> _Your instructions_
Check which lines of the entries that follow hold "across", then give the number of those lines and nothing more.

[Entries taken from a collection]
*** Block opens ***
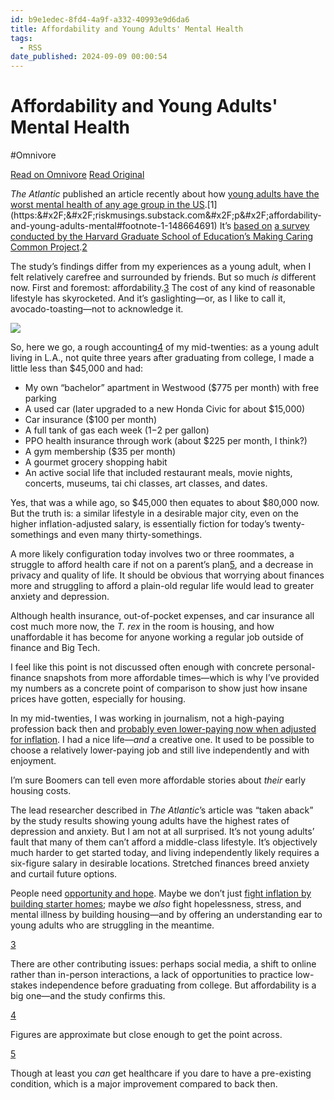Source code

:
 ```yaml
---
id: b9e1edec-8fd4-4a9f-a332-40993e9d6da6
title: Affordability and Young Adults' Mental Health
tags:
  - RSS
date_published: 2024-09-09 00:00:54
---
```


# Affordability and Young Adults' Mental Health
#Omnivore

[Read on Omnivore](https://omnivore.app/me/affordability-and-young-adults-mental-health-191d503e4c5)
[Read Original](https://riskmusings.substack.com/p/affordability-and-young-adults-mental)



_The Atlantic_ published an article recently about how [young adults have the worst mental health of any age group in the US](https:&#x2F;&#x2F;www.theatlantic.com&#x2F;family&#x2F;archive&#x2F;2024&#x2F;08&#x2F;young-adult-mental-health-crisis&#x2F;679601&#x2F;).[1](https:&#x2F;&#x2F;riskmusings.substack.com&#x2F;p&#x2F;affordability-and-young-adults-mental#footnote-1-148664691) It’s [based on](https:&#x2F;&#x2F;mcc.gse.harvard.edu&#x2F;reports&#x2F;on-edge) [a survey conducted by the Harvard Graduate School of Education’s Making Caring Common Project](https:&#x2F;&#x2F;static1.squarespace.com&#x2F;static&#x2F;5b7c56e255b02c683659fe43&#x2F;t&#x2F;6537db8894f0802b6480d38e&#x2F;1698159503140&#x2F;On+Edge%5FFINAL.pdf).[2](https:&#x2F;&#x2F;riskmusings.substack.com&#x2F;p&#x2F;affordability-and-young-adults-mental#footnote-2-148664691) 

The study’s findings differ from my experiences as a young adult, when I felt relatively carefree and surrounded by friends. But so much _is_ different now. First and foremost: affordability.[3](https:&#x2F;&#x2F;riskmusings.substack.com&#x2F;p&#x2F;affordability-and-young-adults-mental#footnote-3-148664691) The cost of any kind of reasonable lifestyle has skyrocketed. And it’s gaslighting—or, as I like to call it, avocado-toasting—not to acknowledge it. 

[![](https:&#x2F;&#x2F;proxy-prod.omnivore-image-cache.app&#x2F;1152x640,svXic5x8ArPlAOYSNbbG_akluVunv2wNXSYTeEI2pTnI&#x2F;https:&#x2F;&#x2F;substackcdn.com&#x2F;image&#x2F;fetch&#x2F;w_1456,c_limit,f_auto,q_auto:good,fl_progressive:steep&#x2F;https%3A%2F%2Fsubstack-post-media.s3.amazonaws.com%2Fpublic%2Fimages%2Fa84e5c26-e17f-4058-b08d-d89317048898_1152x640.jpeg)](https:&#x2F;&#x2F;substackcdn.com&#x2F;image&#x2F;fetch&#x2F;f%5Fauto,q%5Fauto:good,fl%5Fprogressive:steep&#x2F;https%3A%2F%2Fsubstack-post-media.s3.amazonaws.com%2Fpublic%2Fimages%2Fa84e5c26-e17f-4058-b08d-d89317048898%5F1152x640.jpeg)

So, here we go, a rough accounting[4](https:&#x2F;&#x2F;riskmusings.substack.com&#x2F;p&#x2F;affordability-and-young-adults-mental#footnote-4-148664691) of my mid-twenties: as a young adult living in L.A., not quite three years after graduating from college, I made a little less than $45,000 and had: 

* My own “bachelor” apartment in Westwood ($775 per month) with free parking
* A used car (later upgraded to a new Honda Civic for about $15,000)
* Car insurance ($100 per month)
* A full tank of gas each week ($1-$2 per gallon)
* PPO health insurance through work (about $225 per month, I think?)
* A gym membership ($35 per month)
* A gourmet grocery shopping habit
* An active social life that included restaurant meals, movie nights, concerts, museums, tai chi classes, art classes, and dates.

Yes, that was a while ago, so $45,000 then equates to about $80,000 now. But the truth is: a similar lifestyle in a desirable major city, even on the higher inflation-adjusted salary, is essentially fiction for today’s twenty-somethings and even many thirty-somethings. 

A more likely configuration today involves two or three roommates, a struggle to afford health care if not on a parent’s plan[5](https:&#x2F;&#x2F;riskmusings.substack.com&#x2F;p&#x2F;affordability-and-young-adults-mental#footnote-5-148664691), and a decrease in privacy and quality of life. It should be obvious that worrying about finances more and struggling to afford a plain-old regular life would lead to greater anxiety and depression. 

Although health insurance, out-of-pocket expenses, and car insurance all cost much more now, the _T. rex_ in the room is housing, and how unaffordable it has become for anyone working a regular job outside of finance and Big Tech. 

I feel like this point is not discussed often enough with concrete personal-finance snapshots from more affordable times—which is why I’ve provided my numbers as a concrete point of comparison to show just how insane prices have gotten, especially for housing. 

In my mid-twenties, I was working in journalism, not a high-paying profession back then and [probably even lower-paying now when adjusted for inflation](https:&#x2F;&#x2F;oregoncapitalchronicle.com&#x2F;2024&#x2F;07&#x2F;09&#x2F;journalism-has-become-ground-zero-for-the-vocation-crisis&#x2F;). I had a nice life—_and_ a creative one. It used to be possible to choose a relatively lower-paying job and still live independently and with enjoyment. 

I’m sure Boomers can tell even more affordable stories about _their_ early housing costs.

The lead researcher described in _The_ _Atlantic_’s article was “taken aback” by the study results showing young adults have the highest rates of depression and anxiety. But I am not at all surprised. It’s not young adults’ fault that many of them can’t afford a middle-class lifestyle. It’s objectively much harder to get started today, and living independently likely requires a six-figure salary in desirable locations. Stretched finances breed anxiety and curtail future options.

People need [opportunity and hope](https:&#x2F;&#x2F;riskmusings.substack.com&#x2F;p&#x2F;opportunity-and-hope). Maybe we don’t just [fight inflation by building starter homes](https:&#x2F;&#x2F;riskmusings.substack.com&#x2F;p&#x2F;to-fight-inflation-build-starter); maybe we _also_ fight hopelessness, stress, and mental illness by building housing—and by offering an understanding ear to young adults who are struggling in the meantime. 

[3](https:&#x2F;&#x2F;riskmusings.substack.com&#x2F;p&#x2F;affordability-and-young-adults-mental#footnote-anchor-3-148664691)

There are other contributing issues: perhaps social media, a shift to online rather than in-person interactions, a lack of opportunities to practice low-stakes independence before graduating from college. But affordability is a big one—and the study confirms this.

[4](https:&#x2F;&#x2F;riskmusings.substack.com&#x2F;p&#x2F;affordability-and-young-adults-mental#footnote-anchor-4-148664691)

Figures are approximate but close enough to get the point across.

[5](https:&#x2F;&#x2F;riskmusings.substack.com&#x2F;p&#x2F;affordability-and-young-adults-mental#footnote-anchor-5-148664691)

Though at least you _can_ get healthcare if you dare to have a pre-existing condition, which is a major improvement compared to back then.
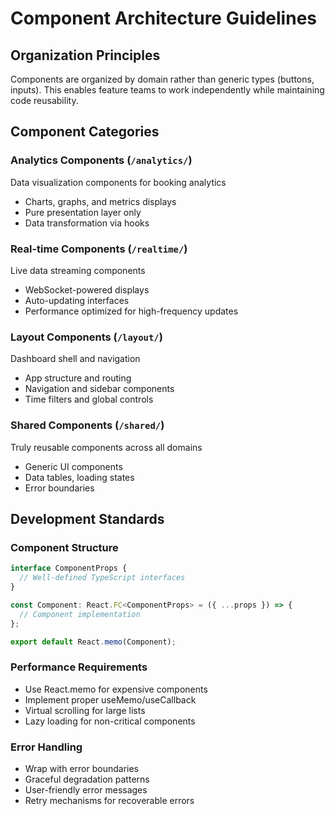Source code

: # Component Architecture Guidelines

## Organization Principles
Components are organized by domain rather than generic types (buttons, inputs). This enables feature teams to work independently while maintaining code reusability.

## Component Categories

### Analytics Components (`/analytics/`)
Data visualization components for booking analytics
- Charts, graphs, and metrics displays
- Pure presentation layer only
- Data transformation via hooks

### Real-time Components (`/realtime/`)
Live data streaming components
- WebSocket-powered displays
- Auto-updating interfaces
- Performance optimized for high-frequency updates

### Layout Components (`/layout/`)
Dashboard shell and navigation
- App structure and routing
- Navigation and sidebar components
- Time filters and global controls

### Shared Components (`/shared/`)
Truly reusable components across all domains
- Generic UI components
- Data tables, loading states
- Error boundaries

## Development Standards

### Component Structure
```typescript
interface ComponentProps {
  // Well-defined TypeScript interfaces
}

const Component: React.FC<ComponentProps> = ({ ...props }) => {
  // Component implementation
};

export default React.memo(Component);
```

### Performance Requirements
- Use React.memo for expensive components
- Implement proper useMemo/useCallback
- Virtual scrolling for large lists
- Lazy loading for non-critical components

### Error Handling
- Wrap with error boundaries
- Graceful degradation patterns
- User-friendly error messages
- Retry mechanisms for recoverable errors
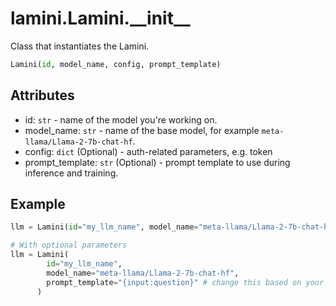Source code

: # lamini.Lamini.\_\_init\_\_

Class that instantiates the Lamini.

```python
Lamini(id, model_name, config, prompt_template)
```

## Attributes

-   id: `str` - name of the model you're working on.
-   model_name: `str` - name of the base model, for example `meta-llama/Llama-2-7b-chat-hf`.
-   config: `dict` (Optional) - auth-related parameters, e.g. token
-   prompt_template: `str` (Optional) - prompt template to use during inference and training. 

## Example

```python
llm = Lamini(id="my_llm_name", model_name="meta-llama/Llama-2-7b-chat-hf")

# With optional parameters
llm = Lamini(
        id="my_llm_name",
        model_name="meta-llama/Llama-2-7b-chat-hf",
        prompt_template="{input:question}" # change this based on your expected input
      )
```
*** Block closes ***
> _Solution to the exercise_
2